_What to work on:_
Line count for the string "multiple" in the records below: report that figure and nothing else.

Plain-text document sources
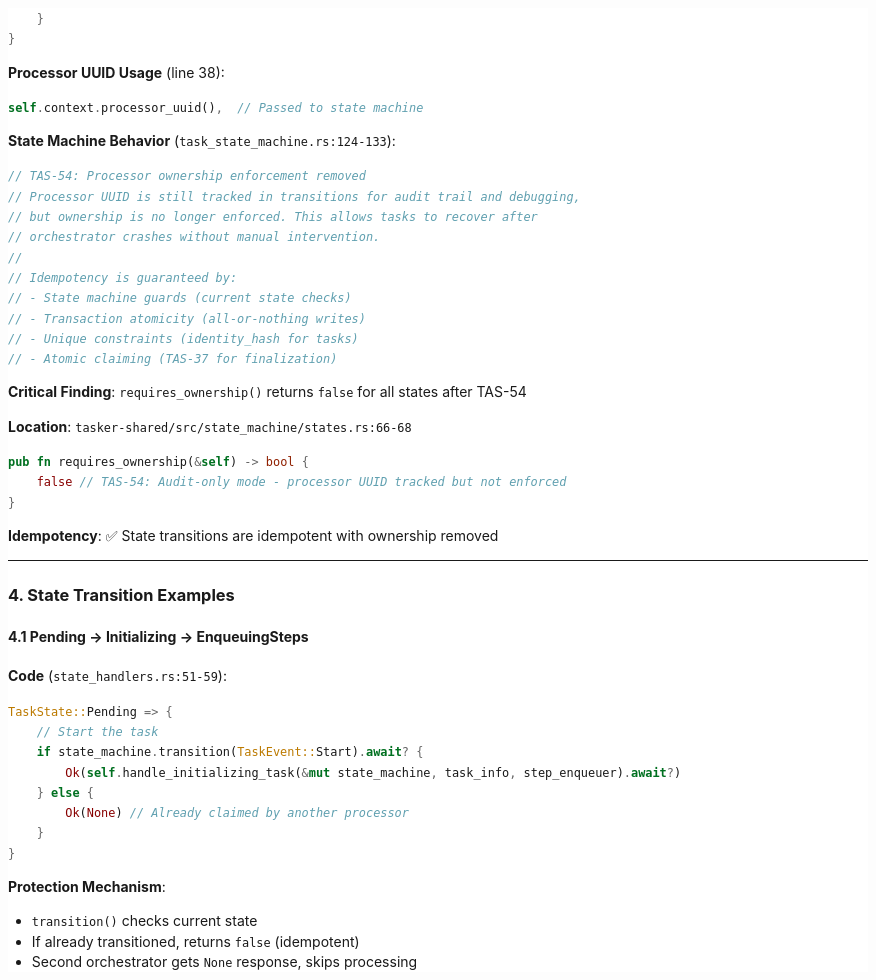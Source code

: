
 ```rust
    }
}
```

**Processor UUID Usage** (line 38):
```rust
self.context.processor_uuid(),  // Passed to state machine
```

**State Machine Behavior** (`task_state_machine.rs:124-133`):
```rust
// TAS-54: Processor ownership enforcement removed
// Processor UUID is still tracked in transitions for audit trail and debugging,
// but ownership is no longer enforced. This allows tasks to recover after
// orchestrator crashes without manual intervention.
//
// Idempotency is guaranteed by:
// - State machine guards (current state checks)
// - Transaction atomicity (all-or-nothing writes)
// - Unique constraints (identity_hash for tasks)
// - Atomic claiming (TAS-37 for finalization)
```

**Critical Finding**: `requires_ownership()` returns `false` for all states after TAS-54

**Location**: `tasker-shared/src/state_machine/states.rs:66-68`
```rust
pub fn requires_ownership(&self) -> bool {
    false // TAS-54: Audit-only mode - processor UUID tracked but not enforced
}
```

**Idempotency**: ✅ State transitions are idempotent with ownership removed

---

### 4. State Transition Examples

#### 4.1 Pending → Initializing → EnqueuingSteps

**Code** (`state_handlers.rs:51-59`):
```rust
TaskState::Pending => {
    // Start the task
    if state_machine.transition(TaskEvent::Start).await? {
        Ok(self.handle_initializing_task(&mut state_machine, task_info, step_enqueuer).await?)
    } else {
        Ok(None) // Already claimed by another processor
    }
}
```

**Protection Mechanism**:
- `transition()` checks current state
- If already transitioned, returns `false` (idempotent)
- Second orchestrator gets `None` response, skips processing
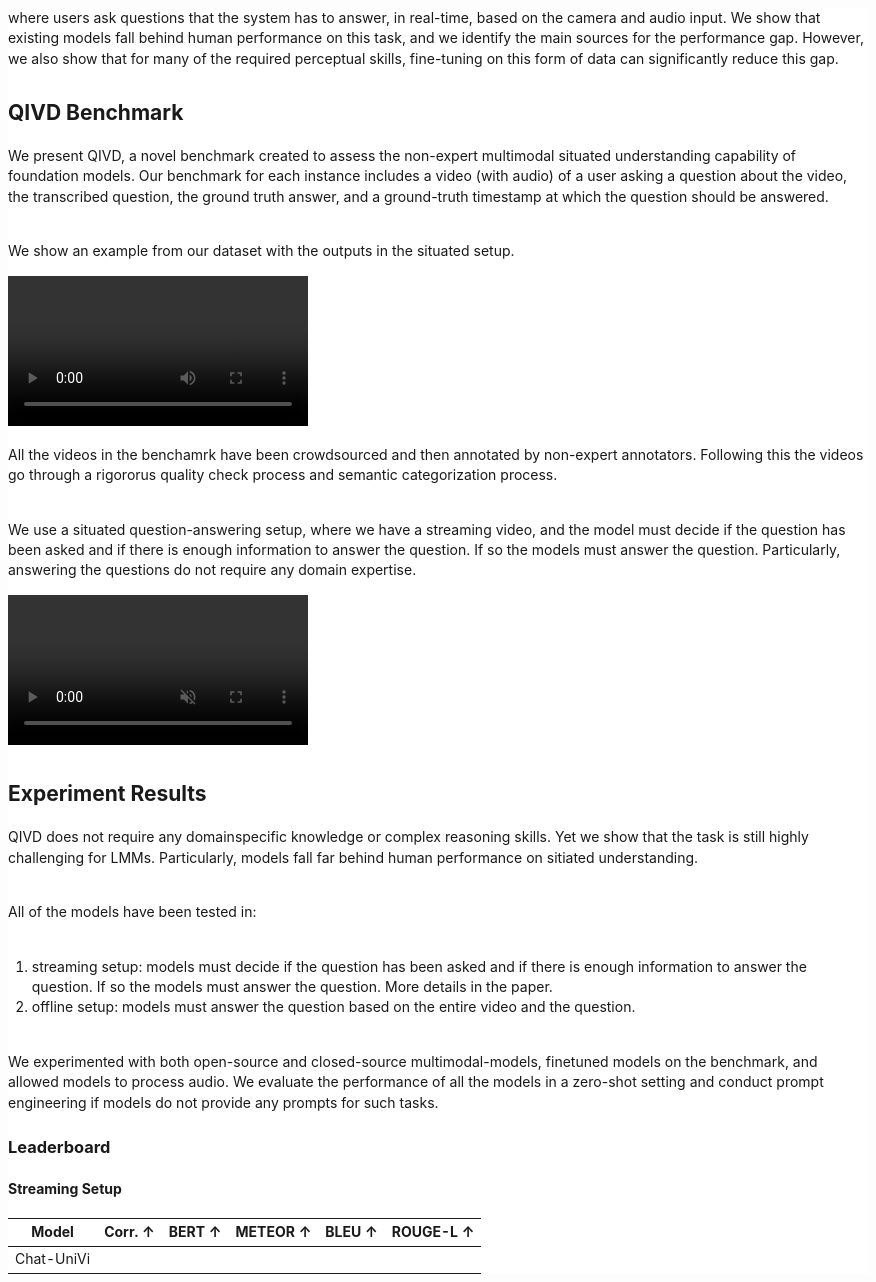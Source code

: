 where users ask questions that the system has to answer, in
real-time, based on the camera and audio input. We show
that existing models fall behind human performance on
this task, and we identify the main sources for the performance gap. However, we also show that for many of the
required perceptual skills, fine-tuning on this form of data
can significantly reduce this gap.
          </div>
      </div>
  </div>

  <h2 id="QIVD"><span class="dnerf">QIVD</span> Benchmark</h2>

  We present <span class="dnerf">QIVD</span>, a novel benchmark created to assess the non-expert multimodal situated understanding capability of foundation models. Our benchmark for each instance includes a video (with audio) of a user asking a question about the video, the transcribed question, the ground truth answer, and a ground-truth timestamp at which the question should be answered.<br><br>

  We show an example from our dataset with the outputs in the situated setup.

  <video src="../assets/img/qivd/explain_liveqa.mp4" autoplay loop playsinline></video>

  All the videos in the benchamrk have been crowdsourced and then annotated by non-expert annotators. Following this the videos go through a rigororus quality check process and semantic categorization process. <br><br>

  We use a situated question-answering setup, where we have a streaming video, and the model must decide if the question has been asked and if there is enough information to answer the question. If so the models must answer the question. Particularly, answering the questions do not require any domain expertise.
  
  <video src="../assets/img/qivd/teaser.mp4" autoplay loop muted playsinline></video>
  

  <h2 id="citation">Experiment Results</h2>

  <span class="dnerf">QIVD</span> does not require any domainspecific knowledge or complex reasoning skills. Yet we show that the task is still highly challenging for LMMs. Particularly, models fall far behind human performance on sitiated understanding.<br><br>

  All of the models have been tested in:<br><br>

  1. streaming setup: models must decide if the question has been asked and if there is enough information to answer the question. If so the models must answer the question. More details in the paper.<br>
  2. offline setup: models must answer the question based on the entire video and the question.<br><br>
  
  We experimented with both open-source and closed-source multimodal-models, finetuned models on the benchmark, and allowed models to process audio. We evaluate the performance of all the models in a zero-shot setting and conduct prompt engineering if models do not provide any prompts for such tasks.

  <h3>Leaderboard</h3>

  <h4>Streaming Setup</h4>

  <div class="table-container">
    <table id="leaderboard-table" class="table is-striped is-hoverable is-fullwidth">
      <thead>
        <tr class="has-background-info-light">
          <th onclick="sortTable(0)">Model <span class="icon"><i class="fas fa-sort"></i></span></th>
          <th onclick="sortTable(1)">Corr. ↑ <span class="icon"><i class="fas fa-sort"></i></span></th>
          <th onclick="sortTable(2)">BERT ↑ <span class="icon"><i class="fas fa-sort"></i></span></th>
          <th onclick="sortTable(3)">METEOR ↑ <span class="icon"><i class="fas fa-sort"></i></span></th>
          <th onclick="sortTable(4)">BLEU ↑ <span class="icon"><i class="fas fa-sort"></i></span></th>
          <th onclick="sortTable(5)">ROUGE-L ↑ <span class="icon"><i class="fas fa-sort"></i></span></th>
        </tr>
      </thead>
      <tbody>
        <tr>
          <td>Chat-UniVi</td>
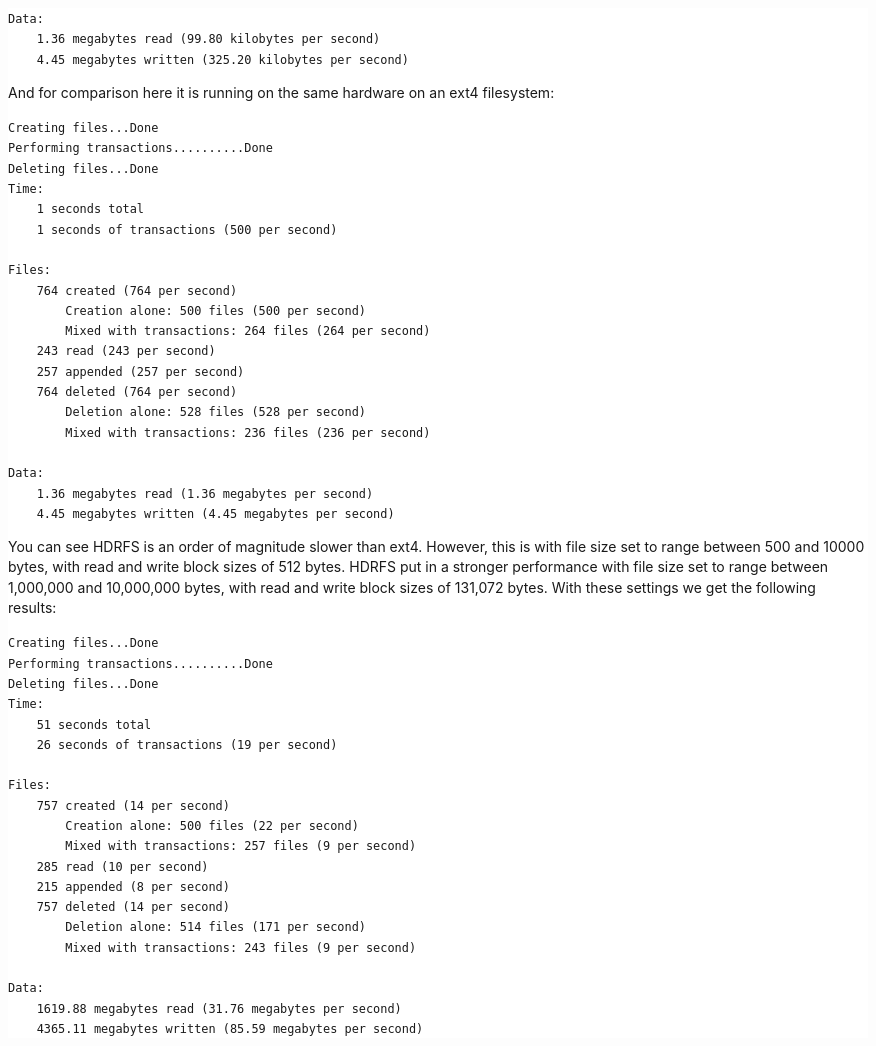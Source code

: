     Data:
        1.36 megabytes read (99.80 kilobytes per second)
        4.45 megabytes written (325.20 kilobytes per second)

And for comparison here it is running on the same hardware on an ext4
filesystem:

    Creating files...Done
    Performing transactions..........Done
    Deleting files...Done
    Time:
        1 seconds total
        1 seconds of transactions (500 per second)

    Files:
        764 created (764 per second)
            Creation alone: 500 files (500 per second)
            Mixed with transactions: 264 files (264 per second)
        243 read (243 per second)
        257 appended (257 per second)
        764 deleted (764 per second)
            Deletion alone: 528 files (528 per second)
            Mixed with transactions: 236 files (236 per second)

    Data:
        1.36 megabytes read (1.36 megabytes per second)
        4.45 megabytes written (4.45 megabytes per second)

You can see HDRFS is an order of magnitude slower than ext4. However, this is
with file size set to range between 500 and 10000 bytes, with read and write
block sizes of 512 bytes. HDRFS put in a stronger performance with file size set
to range between 1,000,000 and 10,000,000 bytes, with read and write block sizes
of 131,072 bytes. With these settings we get the following results:

    Creating files...Done
    Performing transactions..........Done
    Deleting files...Done
    Time:
        51 seconds total
        26 seconds of transactions (19 per second)

    Files:
        757 created (14 per second)
            Creation alone: 500 files (22 per second)
            Mixed with transactions: 257 files (9 per second)
        285 read (10 per second)
        215 appended (8 per second)
        757 deleted (14 per second)
            Deletion alone: 514 files (171 per second)
            Mixed with transactions: 243 files (9 per second)

    Data:
        1619.88 megabytes read (31.76 megabytes per second)
        4365.11 megabytes written (85.59 megabytes per second)
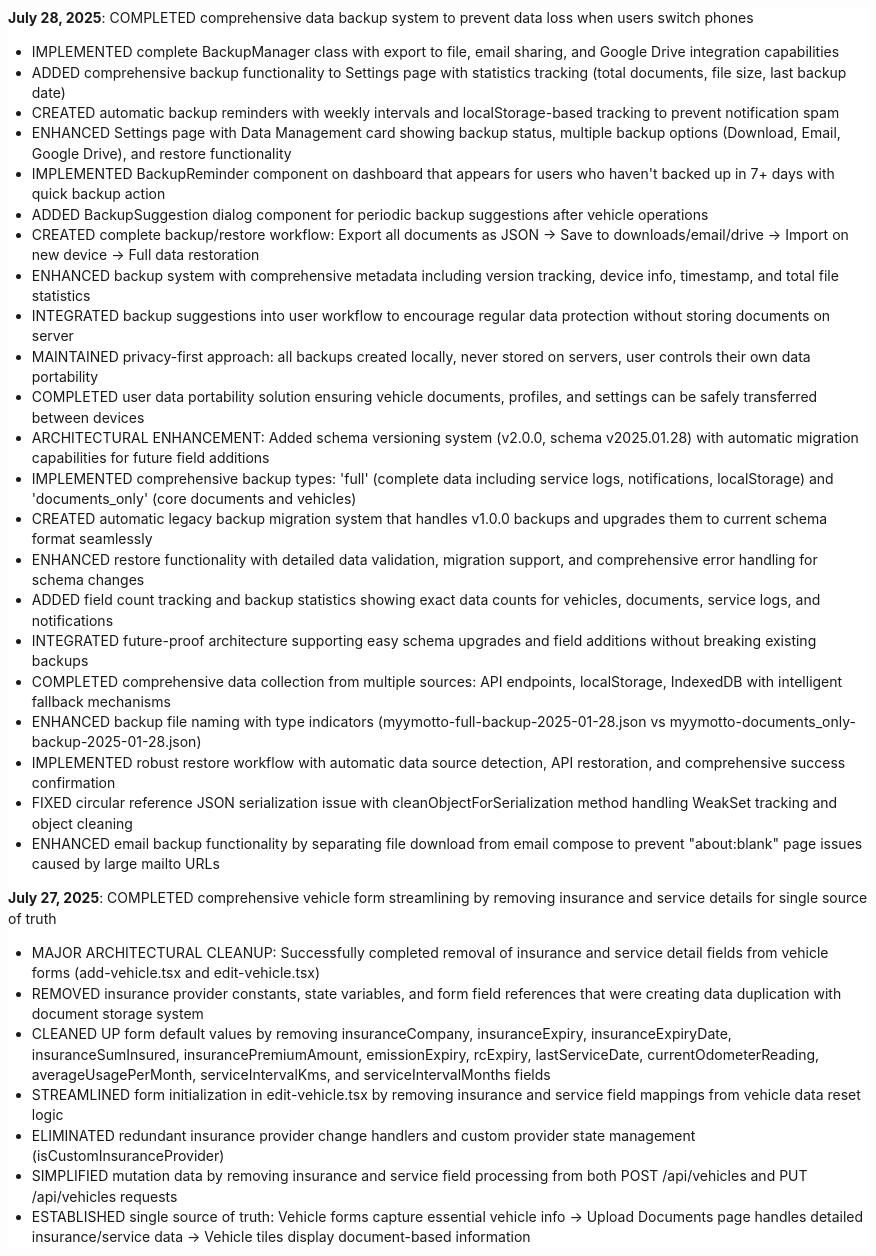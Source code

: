 **July 28, 2025**: COMPLETED comprehensive data backup system to prevent data loss when users switch phones
- IMPLEMENTED complete BackupManager class with export to file, email sharing, and Google Drive integration capabilities
- ADDED comprehensive backup functionality to Settings page with statistics tracking (total documents, file size, last backup date)
- CREATED automatic backup reminders with weekly intervals and localStorage-based tracking to prevent notification spam
- ENHANCED Settings page with Data Management card showing backup status, multiple backup options (Download, Email, Google Drive), and restore functionality
- IMPLEMENTED BackupReminder component on dashboard that appears for users who haven't backed up in 7+ days with quick backup action
- ADDED BackupSuggestion dialog component for periodic backup suggestions after vehicle operations
- CREATED complete backup/restore workflow: Export all documents as JSON → Save to downloads/email/drive → Import on new device → Full data restoration
- ENHANCED backup system with comprehensive metadata including version tracking, device info, timestamp, and total file statistics
- INTEGRATED backup suggestions into user workflow to encourage regular data protection without storing documents on server
- MAINTAINED privacy-first approach: all backups created locally, never stored on servers, user controls their own data portability
- COMPLETED user data portability solution ensuring vehicle documents, profiles, and settings can be safely transferred between devices
- ARCHITECTURAL ENHANCEMENT: Added schema versioning system (v2.0.0, schema v2025.01.28) with automatic migration capabilities for future field additions
- IMPLEMENTED comprehensive backup types: 'full' (complete data including service logs, notifications, localStorage) and 'documents_only' (core documents and vehicles)
- CREATED automatic legacy backup migration system that handles v1.0.0 backups and upgrades them to current schema format seamlessly
- ENHANCED restore functionality with detailed data validation, migration support, and comprehensive error handling for schema changes
- ADDED field count tracking and backup statistics showing exact data counts for vehicles, documents, service logs, and notifications
- INTEGRATED future-proof architecture supporting easy schema upgrades and field additions without breaking existing backups
- COMPLETED comprehensive data collection from multiple sources: API endpoints, localStorage, IndexedDB with intelligent fallback mechanisms
- ENHANCED backup file naming with type indicators (myymotto-full-backup-2025-01-28.json vs myymotto-documents_only-backup-2025-01-28.json)
- IMPLEMENTED robust restore workflow with automatic data source detection, API restoration, and comprehensive success confirmation
- FIXED circular reference JSON serialization issue with cleanObjectForSerialization method handling WeakSet tracking and object cleaning
- ENHANCED email backup functionality by separating file download from email compose to prevent "about:blank" page issues caused by large mailto URLs

**July 27, 2025**: COMPLETED comprehensive vehicle form streamlining by removing insurance and service details for single source of truth
- MAJOR ARCHITECTURAL CLEANUP: Successfully completed removal of insurance and service detail fields from vehicle forms (add-vehicle.tsx and edit-vehicle.tsx)
- REMOVED insurance provider constants, state variables, and form field references that were creating data duplication with document storage system
- CLEANED UP form default values by removing insuranceCompany, insuranceExpiry, insuranceExpiryDate, insuranceSumInsured, insurancePremiumAmount, emissionExpiry, rcExpiry, lastServiceDate, currentOdometerReading, averageUsagePerMonth, serviceIntervalKms, and serviceIntervalMonths fields
- STREAMLINED form initialization in edit-vehicle.tsx by removing insurance and service field mappings from vehicle data reset logic
- ELIMINATED redundant insurance provider change handlers and custom provider state management (isCustomInsuranceProvider)
- SIMPLIFIED mutation data by removing insurance and service field processing from both POST /api/vehicles and PUT /api/vehicles requests
- ESTABLISHED single source of truth: Vehicle forms capture essential vehicle info → Upload Documents page handles detailed insurance/service data → Vehicle tiles display document-based information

_Result:_
2